** Supplied data follows **
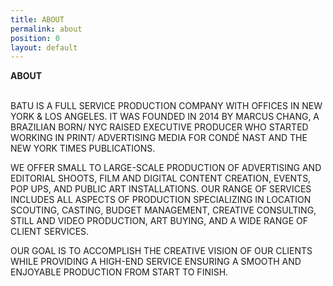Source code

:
 ```yaml
---
title: ABOUT
permalink: about
position: 0
layout: default
---
```


**ABOUT**<br><br>

BATU IS A FULL SERVICE PRODUCTION COMPANY WITH OFFICES IN NEW YORK & LOS ANGELES. IT WAS FOUNDED IN 2014 BY MARCUS CHANG, A BRAZILIAN BORN/ NYC RAISED EXECUTIVE PRODUCER WHO STARTED WORKING IN PRINT/ ADVERTISING MEDIA FOR CONDÉ NAST AND THE NEW YORK TIMES PUBLICATIONS.

WE OFFER SMALL TO LARGE-SCALE PRODUCTION OF ADVERTISING AND EDITORIAL SHOOTS, FILM AND DIGITAL CONTENT CREATION, EVENTS, POP UPS, AND PUBLIC ART INSTALLATIONS.  OUR RANGE OF SERVICES INCLUDES ALL ASPECTS OF PRODUCTION SPECIALIZING IN LOCATION SCOUTING, CASTING, BUDGET MANAGEMENT, CREATIVE CONSULTING, STILL AND VIDEO PRODUCTION, ART BUYING, AND A WIDE RANGE OF CLIENT SERVICES.

OUR GOAL IS TO ACCOMPLISH THE CREATIVE VISION OF OUR CLIENTS WHILE PROVIDING A HIGH-END SERVICE ENSURING A SMOOTH AND ENJOYABLE PRODUCTION FROM START TO FINISH.

<br><br><br><br>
** End of Supplied data **
→ Task item
Word for word, restate all of the data, but do not copy the pictures.

→ Written answer
Source code

:
 ```yaml
---
title: ABOUT
permalink: about
position: 0
layout: default
---
```


**ABOUT**<br><br>

BATU IS A FULL SERVICE PRODUCTION COMPANY WITH OFFICES IN NEW YORK & LOS ANGELES. IT WAS FOUNDED IN 2014 BY MARCUS CHANG, A BRAZILIAN BORN/ NYC RAISED EXECUTIVE PRODUCER WHO STARTED WORKING IN PRINT/ ADVERTISING MEDIA FOR CONDÉ NAST AND THE NEW YORK TIMES PUBLICATIONS.

WE OFFER SMALL TO LARGE-SCALE PRODUCTION OF ADVERTISING AND EDITORIAL SHOOTS, FILM AND DIGITAL CONTENT CREATION, EVENTS, POP UPS, AND PUBLIC ART INSTALLATIONS.  OUR RANGE OF SERVICES INCLUDES ALL ASPECTS OF PRODUCTION SPECIALIZING IN LOCATION SCOUTING, CASTING, BUDGET MANAGEMENT, CREATIVE CONSULTING, STILL AND VIDEO PRODUCTION, ART BUYING, AND A WIDE RANGE OF CLIENT SERVICES.

OUR GOAL IS TO ACCOMPLISH THE CREATIVE VISION OF OUR CLIENTS WHILE PROVIDING A HIGH-END SERVICE ENSURING A SMOOTH AND ENJOYABLE PRODUCTION FROM START TO FINISH.

<br><br><br><br>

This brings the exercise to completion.